Ecologias indomáveis[1]: descolonização do sensorium ecológico em um acontecimento natural cultural de 10.000 anos de idade[2]〡Natasha Myers
Natasha Myers[3]
Tradução: Marina Souza Lobo Guzzo[4]
Introdução: projetos de descolonização do conhecimento feminista
Nesta ordem mundial da pós-verdade, onde fatos alternativos ameaçam desvendar até mesmo as afirmações científicas mais estáveis, pode parecer totalmente uma blasfêmia questionar se mais ciência ou até melhor ciência é o que precisamos para responder às circunstâncias terríveis que se desenrolam ao nosso redor. É evidente que as instituições científicas, os programas de pesquisa e os dados estão sob grave ameaça [5]. E, ao mesmo tempo, o que deveria preocupar os estudiosos da tecnociência feminista, é que, é precisamente neste clima, que muitos parecem estar se fixando mais ferozmente no mito da ciência como o exercício da objetividade desinteressada, em serviço de assegurar verdades universais. Note os protestos contra a “politização da ciência” por volta da Marcha da Ciência de abril de 2017, e contra os esforços para tornar essa marcha mais inclusiva.

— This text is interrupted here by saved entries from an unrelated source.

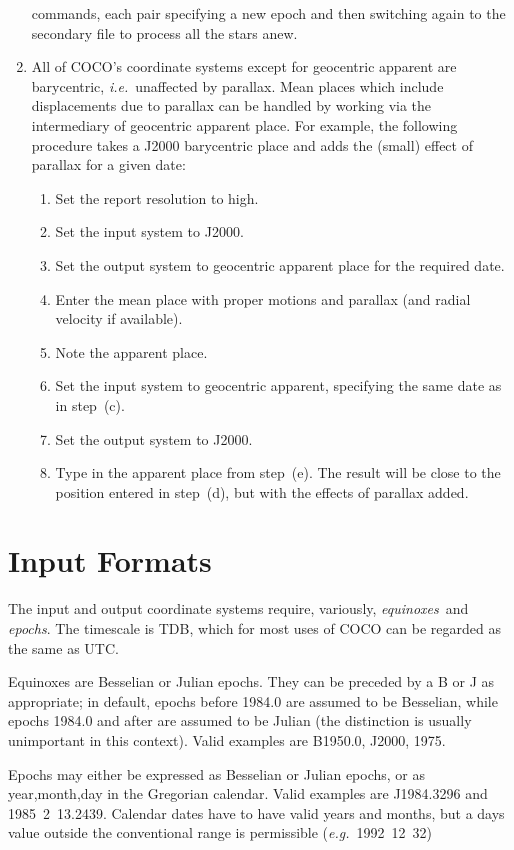 \begin{enumerate}
commands, each pair specifying a new epoch and then switching again
to the secondary file to process all the stars anew.
\item All of COCO's coordinate systems except for geocentric apparent
are barycentric, {\it i.e.}\ unaffected by parallax.
Mean places which include displacements
due to parallax can be handled by working
via the intermediary of geocentric
apparent place.  For example, the following procedure takes a J2000
barycentric place and adds the (small) effect of parallax for a
given date:
\begin{enumerate}
\item Set the report resolution to high.
\item Set the input system to J2000.
\item Set the output system to geocentric apparent place for
      the required date.
\item Enter the mean place with proper motions and parallax (and radial
      velocity if available).
\item Note the apparent place.
\item Set the input system to geocentric apparent, specifying the
      same date as in step~(c).
\item Set the output system to J2000.
\item Type in the apparent place from step~(e).  The result will be close
      to the position entered in step~(d), but with the effects of parallax
      added.
\end{enumerate}
\end{enumerate}

\section{Input Formats}

The input and output coordinate systems require, variously,
{\it equinoxes}\, and {\it epochs}. The timescale is TDB, which
for most uses of COCO can be regarded as the same as UTC.

Equinoxes are Besselian or Julian epochs.
They can be preceded by a B or J as appropriate; in default,
epochs before 1984.0 are assumed to be Besselian, while epochs
1984.0 and after are assumed to be Julian (the distinction is
usually unimportant in this context).
Valid examples are B1950.0, J2000, 1975.

Epochs may either be expressed as Besselian or Julian epochs,
or as year,month,day in the Gregorian calendar.
Valid examples are J1984.3296 and 1985~2~13.2439.
Calendar dates have to have valid years and months, but a days
value outside the
conventional range is permissible ({\it e.g.}~1992~12~32)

Os estudiosos feministas da tecnociência, há muito, sabem que a ciência é mais e mais do que aquilo que ela afirma ser. Mas muitos cientistas e seus públicos ainda se agarram à idéias míticas que assumem uma divisão limpa entre ciência e política. Por isso, talvez pudéssemos tirar um momento para perturbar o desejo de um projeto de conhecimento feminista que aspira ao status de uma ciência. Sim, precisamos de ciências fundamentadas em feminismos interseccionais. Mas também precisamos investir nossos esforços para gerar formas robustas de saber (e não saber) [6] que possam estar ao lado e transversalmente à ciência.
No que se segue, especulo sobre as possibilidades de um modo de investigação feminista descolonial que possa construir sobre as melhores partes da ciência – suas formas situadas, encarnadas e responsivamente sintonizadas de conhecimento [7] – enquanto simultaneamente recusa sua lógica fundacional: as formas colonial, capitalista, militar, mecanicista e neo-darwinista através das quais a ciência ganhou sua tração como o único árbitro da verdade. Este é um chamado para um modo robusto de saber que pode romper com as próprias forças que a ciência projetou para servir: aqueles desejos capitalistas e coloniais por formas de conhecimento que facilitem a gestão de terras e corpos [8]. Por muito tempo, essas forças moldaram o mundo. (Leia o artigo completo em PDF).
Recebido em: 15/09/2022
Aceito em: 15/10/2022
[1] A escolha da palavra indomável para a tradução se deu após uma busca de várias possibilidades junto com a autora para “Unfrid-able” – que é uma palavra inventada por ela, para dar sentido a algo que não pode ser reduzido, que não tem controle, nem grade.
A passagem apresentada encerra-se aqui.